RecN-mediated intermolecular association linear duplex DNA molecules. Ligation reactions were carried out in dilute conditions as described under “Experimental Procedures.” The indicated concentration (in μm) of Dr RecN protein was incubated with 1.2 μm bp of 2.4-kb PstI linearized plasmid DNA (pEAW3) substrate (marker, lds M) and 2.5 mm ATP for 30 min before the addition of 2.5 units of E. coli DNA ligase. The ligated DNA products were purified from the dilute reaction mixture and analyzed in a 0.7% agarose gel. Self-ligated circular plasmid represents various topoisomers of the intramolecular, covalently closed plasmid product. The migration of linear multimeric products relative to the standard (lane M) was used to identify the intermolecular ligation products as dimers (4.8 kb), trimers (7.2 kb), etc.

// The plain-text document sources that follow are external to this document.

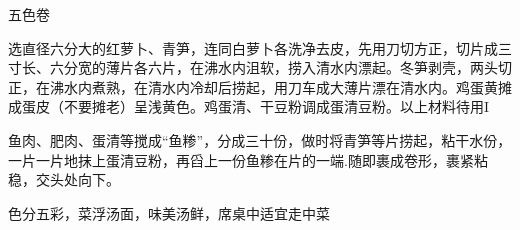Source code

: \begin{recipe}{五色卷}

\ingredients



\cooking

\step 选直径六分大的红萝卜、青笋，连同白萝卜各洗净去皮，先用刀切方正，切片成三寸长、六分宽的薄片各六片，在沸水内沮软，捞入清水内漂起。冬笋剥壳，两头切正，在沸水内煮熟，在清水内冷却后捞起，用刀车成大薄片漂在清水内。鸡蛋黄摊成蛋皮（不要摊老）呈浅黄色。鸡蛋清、干豆粉调成蛋清豆粉。以上材料待用I

\step 鱼肉、肥肉、蛋清等搅成“鱼糁”，分成三十份，做时将青笋等片捞起，粘干水份，一片一片地抹上蛋清豆粉，再舀上一份鱼糁在片的一端.随即裹成卷形，裹紧粘稳，交头处向下。

\notes

色分五彩，菜浮汤面，味美汤鲜，席桌中适宜走中菜

\end{recipe}

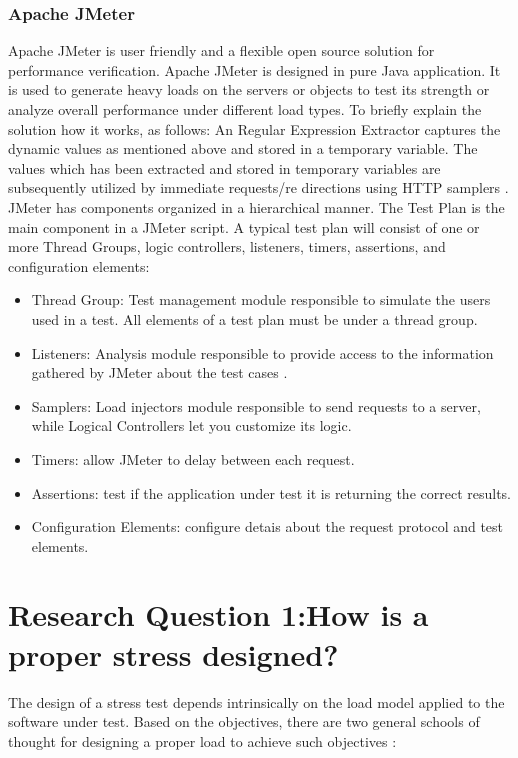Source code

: \documentclass{report}
\begin{document}
\subsubsection{Apache JMeter}


Apache JMeter is user friendly and a flexible open source solution for performance verification. Apache JMeter is designed in pure Java application. It is used to generate heavy loads on the servers or objects to test its strength or analyze overall performance under different load types. To briefly explain the solution how it works, as follows: An Regular Expression Extractor captures the dynamic values as mentioned above and stored in a temporary variable. The values which has been extracted and stored in temporary variables are subsequently utilized by immediate requests/re directions using HTTP samplers \cite{Kiran2015}. JMeter has components organized  in a hierarchical manner. The Test Plan is the main component in a JMeter script. A typical test plan will consist of one or more Thread Groups, logic controllers, listeners, timers, assertions, and configuration elements:

\begin{itemize}
\item Thread Group: Test management module responsible to simulate the users used in a test. All elements of a test plan must be under a thread group.
\item Listeners: Analysis module responsible to provide access to the information gathered by JMeter about the test cases .
\item Samplers: Load injectors module responsible to send requests to a server, while Logical Controllers let you customize its logic.
\item Timers: allow JMeter to delay between each request.
\item Assertions: test if the application under test it is returning the correct results.
\item Configuration Elements: configure detais about the request protocol and test elements.
\end{itemize}

\FloatBarrier

\section{Research Question 1:How is a proper stress designed?}


The design of a stress test depends intrinsically on the load model applied to the software under test. Based on the objectives, there are two general schools of thought for designing a proper load to achieve such objectives \cite{Afzal2009a}:
\end{document}
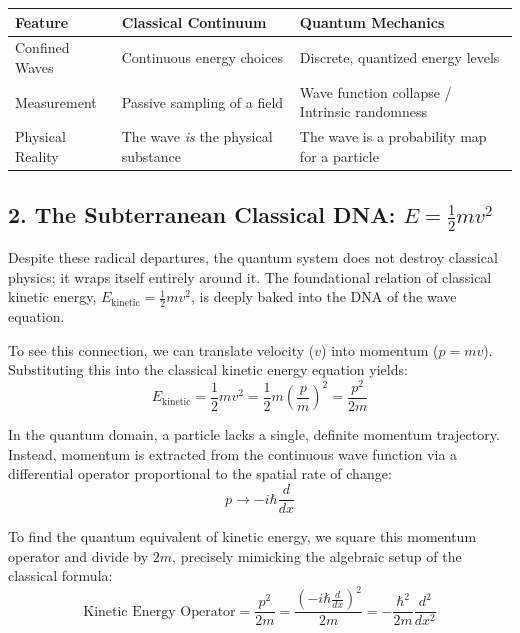 \begin{center}
\small
\begin{tabular}{lll}
\toprule
\textbf{Feature} & \textbf{Classical Continuum} & \textbf{Quantum Mechanics} \\
\midrule
Confined Waves & Continuous energy choices & Discrete, quantized energy levels \\
Measurement & Passive sampling of a field & Wave function collapse / Intrinsic randomness \\
Physical Reality & The wave \textit{is} the physical substance & The wave is a probability map for a particle \\
\bottomrule
\end{tabular}
\end{center}

\subsection*{2. The Subterranean Classical DNA: $E = \frac{1}{2}mv^2$}
Despite these radical departures, the quantum system does not destroy classical physics; it wraps itself entirely around it.
The foundational relation of classical kinetic energy, $E_{\text{kinetic}} = \frac{1}{2}mv^2$, is deeply baked into the DNA of the wave equation.

To see this connection, we can translate velocity ($v$) into momentum ($p = mv$).
Substituting this into the classical kinetic energy equation yields:
\begin{equation}
    E_{\text{kinetic}} = \frac{1}{2}mv^2 = \frac{1}{2}m\left(\frac{p}{m}\right)^2 = \frac{p^2}{2m}
\end{equation}

In the quantum domain, a particle lacks a single, definite momentum trajectory.
Instead, momentum is extracted from the continuous wave function via a differential operator proportional to the spatial rate of change:
\begin{equation}
    p \rightarrow -i\hbar\frac{d}{dx}
\end{equation}

To find the quantum equivalent of kinetic energy, we square this momentum operator and divide by $2m$, precisely mimicking the algebraic setup of the classical formula:
\begin{equation}
    \text{Kinetic Energy Operator} = \frac{p^2}{2m} = \frac{\left(-i\hbar\frac{d}{dx}\right)^2}{2m} = -\frac{\hbar^2}{2m}\frac{d^2}{dx^2}
\end{equation}

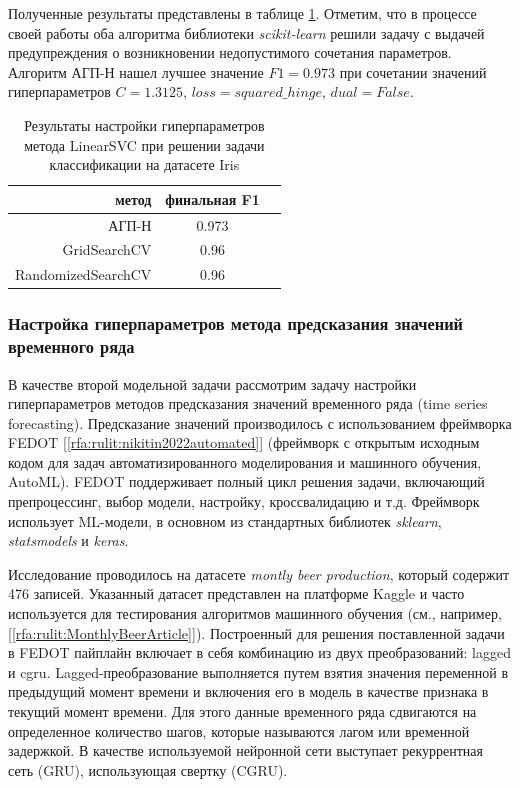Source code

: \documentclass[a4paper,12pt,russian]{article}
\begin{document}
Полученные результаты представлены в таблице \ref{tab22}. Отметим, что в процессе своей работы оба алгоритма библиотеки \textit{scikit-learn} решили задачу с выдачей предупреждения о возникновении недопустимого сочетания параметров. Алгоритм АГП-Н нашел лучшее значение $F1 = 0.973$ при сочетании значений гиперпараметров $C=1.3125$, $loss=squared\_hinge$, $dual = False$.

\begin{table}[h!]
\centering
\caption{Результаты настройки гиперпараметров метода LinearSVC при решении задачи классификации на датасете Iris}\label{tab22}
\begin{tabular}{|r|c|c|}
\hline
метод & финальная F1 \\
\hline \hline
АГП-Н & 0.973 \\
\hline
GridSearchCV & 0.96 \\
\hline
RandomizedSearchCV & 0.96 \\
\hline
\end{tabular}
\end{table}


\subsubsection{Настройка гиперпараметров метода предсказания значений временного ряда }

В качестве второй модельной задачи рассмотрим задачу настройки гиперпараметров методов предсказания значений временного ряда (time series forecasting). Предсказание значений производилось с использованием фреймворка FEDOT [\ref{rfa:rulit:nikitin2022automated}]
(фреймворк с открытым исходным кодом для задач автоматизированного моделирования и машинного обучения, AutoML). FEDOT поддерживает полный цикл решения задачи, включающий препроцессинг, выбор модели, настройку, кроссвалидацию и т.д. Фреймворк использует ML-модели, в основном из стандартных библиотек \textit{sklearn}, \textit{statsmodels} и \textit{keras}.

Исследование проводилось на датасете \textit{montly beer production}, который содержит 476 записей. %
Указанный датасет представлен на платформе Kaggle и часто используется для тестирования алгоритмов машинного обучения (см., например, [\ref{rfa:rulit:MonthlyBeerArticle}]).
Построенный для решения поставленной задачи в FEDOT пайплайн включает в себя комбинацию из двух преобразований: lagged и cgru. Lagged-преобразование выполняется путем взятия значения переменной в предыдущий момент времени и включения его в модель в качестве признака в текущий момент времени. Для этого данные временного ряда сдвигаются на определенное количество шагов, которые называются лагом или временной задержкой. В качестве используемой нейронной сети выступает рекуррентная сеть (GRU), использующая свертку (CGRU).
\end{document}
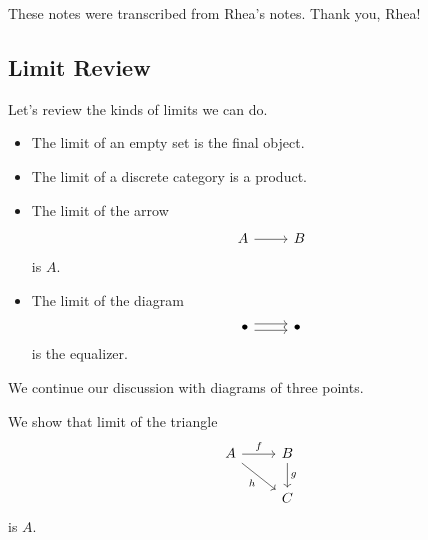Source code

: \documentclass[../notes.tex]{subfiles}
\begin{document}

These notes were transcribed from Rhea's notes. Thank you, Rhea!

\subsection{Limit Review}
Let's review the kinds of limits we can do.
\begin{itemize}
	\item The limit of an empty set is the final object.
	\item The limit of a discrete category is a product.
	\item The limit of the arrow
	\[\begin{tikzcd}
		A & B
		\arrow[from=1-1, to=1-2]
	\end{tikzcd}\]
	is $A$.
	\item The limit of the diagram
	\[\begin{tikzcd}
		\bullet & \bullet
		\arrow[shift right=1, from=1-1, to=1-2]
		\arrow[shift left=1, from=1-1, to=1-2]
	\end{tikzcd}\]
	is the equalizer.
\end{itemize}
We continue our discussion with diagrams of three points.
\begin{exe}
	We show that limit of the triangle
	\[\begin{tikzcd}
		A & B \\
		& C
		\arrow["f", from=1-1, to=1-2]
		\arrow["g", from=1-2, to=2-2]
		\arrow["h"', from=1-1, to=2-2]
	\end{tikzcd}\]
	is $A$.
\end{exe}
\end{document}
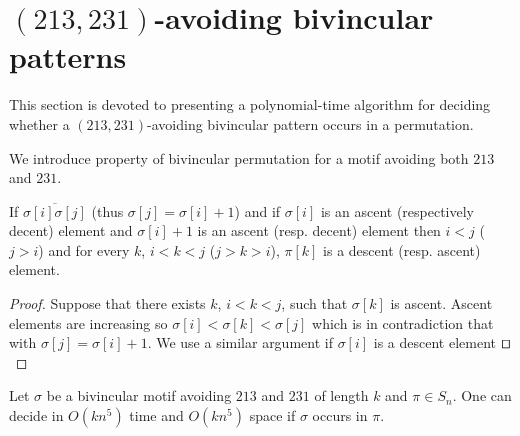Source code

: \documentclass[a4paper]{llncs}
\newcommand{\pmotif}{\sigma}
\begin{document}

\section{$(213,231)$-avoiding bivincular patterns}
	\label{section:bivincular}

		This section is devoted to presenting a polynomial-time algorithm for deciding whether
	a $(213,231)$-avoiding bivincular pattern occurs in a permutation.

We introduce property of bivincular permutation for a motif avoiding both $213$ and $231$.

\begin{lemma}
\label{lemma:ascentDescentAscent}
If $\overline{\sigma[i]\sigma[j]}$ (thus $\sigma[j]=\sigma[i]+1$) and if $\sigma[i]$ is an ascent (respectively decent) element and $\sigma[i]+1$ is an ascent (resp. decent) element then $i<j$ ($j>i$) and for every $k$, $i<k<j$ ($j>k>i$), $\pi[k]$ is a descent (resp. ascent) element.    
\end{lemma}

\begin{proof}
Suppose that there exists $k$, $i<k<j$,
such that $\pmotif[k]$ is ascent. Ascent elements are increasing  so $\sigma[i]<\sigma[k]<\sigma[j]$ which is in contradiction that with $\sigma[j]=\sigma[i]+1$.
We use a similar argument if $\sigma[i]$ is a descent element
$\qed$
\end{proof}

	\begin{proposition}
		\label{Proposition:bivincular pattern}
			Let $\sigma$ be a bivincular motif avoiding $213$ and $231$ of length $k$
			and $\pi \in S_n$.
			One can decide in $O(kn^5)$ time
			and $O(kn^5)$ space if $\sigma$ occurs in $\pi$.
	\end{proposition}
\end{document}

Because the RecN protein is titrated into the reaction to above 2.4 μm, the generation of large, higher ordered, multimers is inhibited. The reason for this is not clear; however, we have observed RecN protein precipitation when RecN protein is incubated at 37 °C at concentrations above 5 μm (data not shown). Therefore, we cannot rule out the possibility that protein aggregation is occurring (thereby decreasing the effective concentration) at the higher RecN concentration used to produce Fig. 3. Regardless, it is clear that the RecN protein concentrations from 0.6 to 2.4 μm are stimulating intermolecular DNA associations, such that the major ligation products are multimers of the 2.4-kb linear plasmid substrate. Additionally, RecN is likely stiffening the linear substrate molecule such that intramolecular ends are precluded from interacting because the DNA ligase-mediated circularization of linear DNA molecules is inhibited as the RecN concentration increases (Fig. 3).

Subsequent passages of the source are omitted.